Furthermore, the very idea that Congress and the U.S. Department of Education were stigmatizing schools as failures and closing them was outrageous. I worked in the US ED. There are many very fine career civil servants there, but very few educators. In Congress, the number of experienced educators is tiny. Schools can’t be reformed or fixed by the President, Congress, and the Department of Education.
NCLB and Race to the Top were cut from the same cloth: Contempt for professional educators, indifference to the well-established fact that test scores are highly correlated with family income, and a deep but misguided belief that punishing educators and closing schools were cures for low test scores. Both the law (NCLB) and the program (RTTT) were based on the assumption that rewards and punishments directed at teachers and principals would bring about an educational renaissance. They were wrong. On the day that the Obama administration left office, the U.S. Department of Education quietly released a study acknowledging that Race to the Top, having spent billions on “test-and-punish” strategies, had no significant impact on test scores.

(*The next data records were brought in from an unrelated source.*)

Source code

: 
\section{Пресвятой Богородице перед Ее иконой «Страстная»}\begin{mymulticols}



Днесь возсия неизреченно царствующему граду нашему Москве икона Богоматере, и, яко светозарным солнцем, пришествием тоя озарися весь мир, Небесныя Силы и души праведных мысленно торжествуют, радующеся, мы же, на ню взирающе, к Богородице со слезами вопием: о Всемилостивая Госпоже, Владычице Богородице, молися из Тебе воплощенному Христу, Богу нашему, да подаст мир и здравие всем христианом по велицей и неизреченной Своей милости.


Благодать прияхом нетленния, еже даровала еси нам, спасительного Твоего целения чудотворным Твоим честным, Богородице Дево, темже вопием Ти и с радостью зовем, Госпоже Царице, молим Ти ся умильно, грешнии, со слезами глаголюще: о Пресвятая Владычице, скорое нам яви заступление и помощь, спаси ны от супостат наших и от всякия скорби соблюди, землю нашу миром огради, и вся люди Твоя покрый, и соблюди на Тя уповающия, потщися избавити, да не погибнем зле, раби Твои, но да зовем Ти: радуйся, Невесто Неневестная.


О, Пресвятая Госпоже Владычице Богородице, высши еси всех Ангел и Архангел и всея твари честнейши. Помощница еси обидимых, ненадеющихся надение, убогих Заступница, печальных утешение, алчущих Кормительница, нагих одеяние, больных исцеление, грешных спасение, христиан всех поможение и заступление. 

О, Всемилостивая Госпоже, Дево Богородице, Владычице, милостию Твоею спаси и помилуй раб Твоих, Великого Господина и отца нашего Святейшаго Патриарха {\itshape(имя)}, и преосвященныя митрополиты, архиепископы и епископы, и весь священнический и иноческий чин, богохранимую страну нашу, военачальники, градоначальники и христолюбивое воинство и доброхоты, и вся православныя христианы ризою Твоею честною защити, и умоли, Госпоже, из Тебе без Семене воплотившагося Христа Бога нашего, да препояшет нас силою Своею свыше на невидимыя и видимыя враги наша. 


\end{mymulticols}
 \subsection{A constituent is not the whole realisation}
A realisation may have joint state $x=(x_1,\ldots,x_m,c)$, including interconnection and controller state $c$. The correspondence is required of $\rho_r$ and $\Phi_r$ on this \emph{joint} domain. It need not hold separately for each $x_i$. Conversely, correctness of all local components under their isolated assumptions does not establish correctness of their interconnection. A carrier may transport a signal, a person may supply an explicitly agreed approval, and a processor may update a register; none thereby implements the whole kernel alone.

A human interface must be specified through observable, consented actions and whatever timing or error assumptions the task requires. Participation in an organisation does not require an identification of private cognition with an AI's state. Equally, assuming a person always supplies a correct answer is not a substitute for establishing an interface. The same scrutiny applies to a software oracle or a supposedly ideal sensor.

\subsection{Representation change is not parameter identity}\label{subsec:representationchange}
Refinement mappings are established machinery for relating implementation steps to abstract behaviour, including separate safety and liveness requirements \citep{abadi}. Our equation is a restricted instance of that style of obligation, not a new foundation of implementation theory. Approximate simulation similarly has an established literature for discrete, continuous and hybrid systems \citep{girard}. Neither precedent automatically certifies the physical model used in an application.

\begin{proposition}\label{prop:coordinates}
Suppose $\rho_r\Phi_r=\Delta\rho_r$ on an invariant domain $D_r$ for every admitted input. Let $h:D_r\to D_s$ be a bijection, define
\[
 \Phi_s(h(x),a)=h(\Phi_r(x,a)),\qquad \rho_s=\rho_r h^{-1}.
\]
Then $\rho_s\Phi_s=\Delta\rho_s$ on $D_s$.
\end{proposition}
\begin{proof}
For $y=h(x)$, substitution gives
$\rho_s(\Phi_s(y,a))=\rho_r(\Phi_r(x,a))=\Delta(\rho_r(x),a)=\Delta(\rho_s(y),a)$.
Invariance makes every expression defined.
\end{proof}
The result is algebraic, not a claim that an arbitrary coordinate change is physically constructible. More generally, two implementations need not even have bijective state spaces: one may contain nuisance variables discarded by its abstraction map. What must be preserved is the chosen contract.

And as icing on the cake, Mike Petrilli wrote an article in 2017 about the latest disappointing NAEP scores, lamenting “a lost decade.” That “lost decade” was 2007-2017, which included a large chunk of NCLB and RTTT. In addition, the Common Core standards, released in 2010, were a huge flop. TBF was paid millions by the Gates Foundation both to evaluate them and to promote them. The NAEP scores remained flat after their introduction. Please, no more Common Core.

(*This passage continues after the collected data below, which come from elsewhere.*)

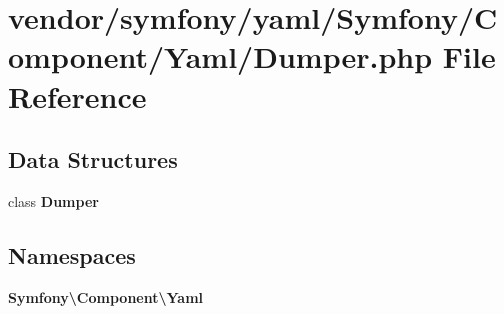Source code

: \section{vendor/symfony/yaml/\+Symfony/\+Component/\+Yaml/\+Dumper.php File Reference}
\label{symfony_2yaml_2_symfony_2_component_2_yaml_2_dumper_8php}
\subsection*{Data Structures}
\begin{DoxyCompactItemize}
\item 
class {\bf Dumper}
\end{DoxyCompactItemize}
\subsection*{Namespaces}
\begin{DoxyCompactItemize}
\item 
 {\bf Symfony\textbackslash{}\+Component\textbackslash{}\+Yaml}
\end{DoxyCompactItemize}
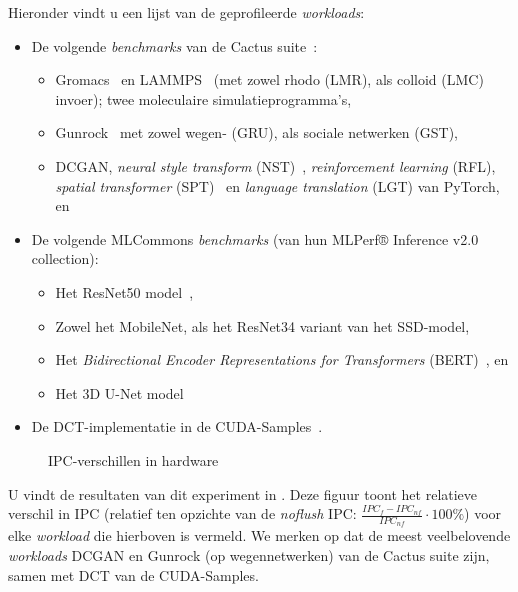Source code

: \documentclass[5p,numvwe]{elsarticle}
\begin{document}
    Hieronder vindt u een lijst van de geprofileerde \textit{workloads}:
    \begin{itemize}
        \item De volgende \textit{benchmarks} van de Cactus suite~\cite{cactus}:
        \begin{itemize}
            \item Gromacs~\cite{gromacs} en LAMMPS~\cite{LAMMPS} (met zowel rhodo (LMR), als colloid (LMC) invoer); twee moleculaire simulatieprogramma's,
            \item Gunrock~\cite{gru} met zowel wegen- (GRU), als sociale netwerken (GST),
            \item DCGAN, \textit{neural style transform} (NST)~\cite{nst}, \textit{reinforcement learning} (RFL), \textit{spatial transformer} (SPT)~\cite{spt} en \textit{language translation} (LGT) van PyTorch, en
        \end{itemize}
        \item De volgende MLCommons \textit{benchmarks} (van hun MLPerf® Inference v2.0 collection):
        \begin{itemize}
            \item Het ResNet50 model~\cite{resnet50},
            \item Zowel het MobileNet, als het ResNet34 variant van het SSD-model,
            \item Het \textit{Bidirectional Encoder Representations for Transformers} (BERT)~\cite{bert}, en
            \item Het 3D U-Net model~\cite{3d-unet}
        \end{itemize}
        \item De DCT-implementatie in de CUDA-Samples~\cite{samples}.
    \end{itemize}

    \begin{figure}[ht]
        \centering
        \caption{IPC-verschillen in hardware}
        \label{fig:hw-ipc}
    \end{figure}

    U vindt de resultaten van dit experiment in .
    Deze figuur toont het relatieve verschil in IPC (relatief ten opzichte van de \textit{noflush} IPC: $\frac{IPC_f - IPC_{nf}}{IPC_{nf}} \cdot 100\%$) voor elke \textit{workload} die hierboven is vermeld.
    We merken op dat de meest veelbelovende \textit{workloads} DCGAN en Gunrock (op wegennetwerken) van de Cactus suite zijn, samen met DCT van de CUDA-Samples.
\end{document}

I wrote two books about the failure of NCLB and RTTT: The Death and Life of the Great American School System: How Testing and Choice Are Undermining Education (2010) and Reign of Error: The Hoax of the Privatization Movement and the Danger to America’s Public Schools.
Mercedes Schneider and I both wrote posts commending Mike Petrilli in 2019 when he wrote about the “dramatic achievement gains” of the 1990s and early 2000s before NCLB kicked in. He attributed those gains to improving economic conditions for families and declining child poverty rates. I wanted to give him a big kiss for recognizing that students do better in school when they are healthy and well-nourished.

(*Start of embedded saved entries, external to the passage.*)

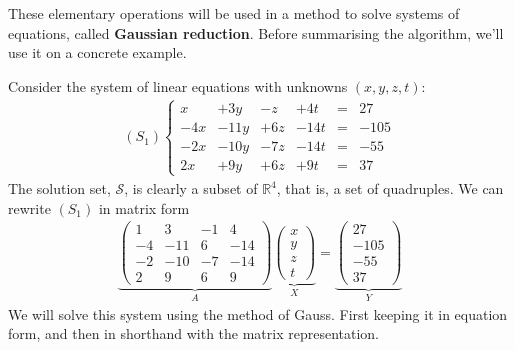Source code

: \documentclass[usenames,dvipsnames,aspectratio=169,10pt]{beamer}
\numberwithin{equation}{section}
\begin{document}
\begin{frame}
\centering
\begin{minipage}{0.75\textwidth}
These elementary operations will be used in a method to solve systems of equations, called \textbf{Gaussian reduction}. Before summarising the algorithm, we'll use it on a concrete example.
\end{minipage}

\end{frame}



\begin{frame}

Consider the system of linear equations with unknowns $(x,y,z,t)$:
\begin{align*}
(S_1)
\left\{
\begin{matrix}
    x &+  3y &-  z &+  4t &=&   27 \\
  -4x &- 11y &+ 6z &- 14t &=& -105 \\
  -2x &- 10y &- 7z &- 14t &=&  -55 \\
   2x &+  9y &+ 6z &+  9t &=&   37
\end{matrix}
\right.
\end{align*}
The solution set, $\mathcal{S}$, is clearly a subset of $\mathbb{R}^4$, that is, a set of quadruples. We can rewrite $(S_1)$ in matrix form
\begin{align*}
\underbrace{
\begin{pmatrix}
   1 &   3 & -1 &   4 \\
  -4 & -11 &  6 & -14 \\
  -2 & -10 & -7 & -14 \\
   2 &   9 &  6 &   9
\end{pmatrix}}_A
\underbrace{
\begin{pmatrix}
x \\
y \\
z \\
t
\end{pmatrix}}_X
=
\underbrace{
\begin{pmatrix}
27 \\
-105 \\
-55 \\
37
\end{pmatrix}}_Y
\end{align*}
We will solve this system using the method of Gauss. First keeping it in equation form, and then in shorthand with the matrix representation.
\end{frame}
\end{document}
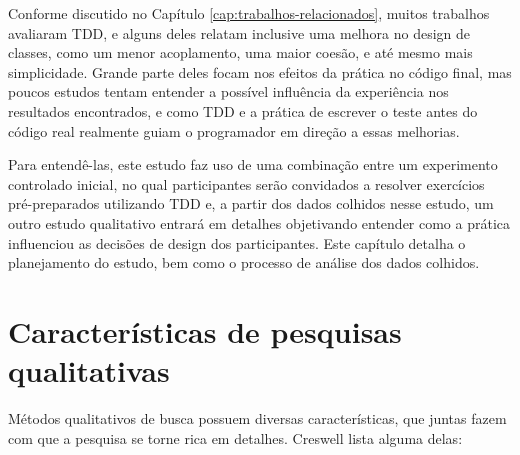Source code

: Conforme discutido no Capítulo \ref{cap:trabalhos-relacionados}, muitos 
trabalhos avaliaram TDD, e alguns deles relatam inclusive uma melhora
no design de classes, como um menor acoplamento, uma maior coesão, e até mesmo
mais simplicidade. 
Grande parte deles focam nos efeitos da prática no código final, mas poucos 
estudos tentam entender a possível influência da experiência
nos resultados encontrados, e como TDD e a prática de escrever o teste 
antes do código real realmente guiam o programador 
em direção a essas melhorias.

Para entendê-las, este estudo faz uso de uma combinação entre um experimento controlado inicial, no qual participantes serão
convidados a resolver exercícios pré-preparados utilizando TDD e, a partir dos dados colhidos nesse estudo, um outro
estudo qualitativo entrará em detalhes objetivando entender como a prática influenciou as decisões de design dos participantes.
Este capítulo detalha o planejamento do estudo, bem como o processo de análise dos dados colhidos.


\section{Características de pesquisas qualitativas}

Métodos qualitativos de busca possuem diversas características, que juntas fazem
com que a pesquisa se torne rica em detalhes. Creswell \cite{creswell} lista
alguma delas:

So, what did No Child Left Behind and Race to the Top produce? A series of disasters, such as the Tennessee Achievement School District and Michigan’s Educational Achievement Authority, both gone. A landscape of corporate charter chains, for-profit charters, for-profit online charters, and now vouchers, in which red states commit to pay the tuition of students in religious schools and fly-by-night private schools. A national teacher shortage; a sharp decline in people entering the teaching profession.
Please, no more tough love. No more punishment for students, teachers, principals, and schools. Let bad ideas die.
This post is one of Jan Resseger’s best, most trenchant analyses of the robust and evil plot to defund public schools. She explains how the federal government—through No Child Left Behind and Race to the Top—drove federal Test-and-Punish practices and laws into the states. Even though those two vast federal programs failed, they remain alive in the states. Their “success,” if you can call it that, was in discrediting public schools and promoting privately-managed charter schools and vouchers.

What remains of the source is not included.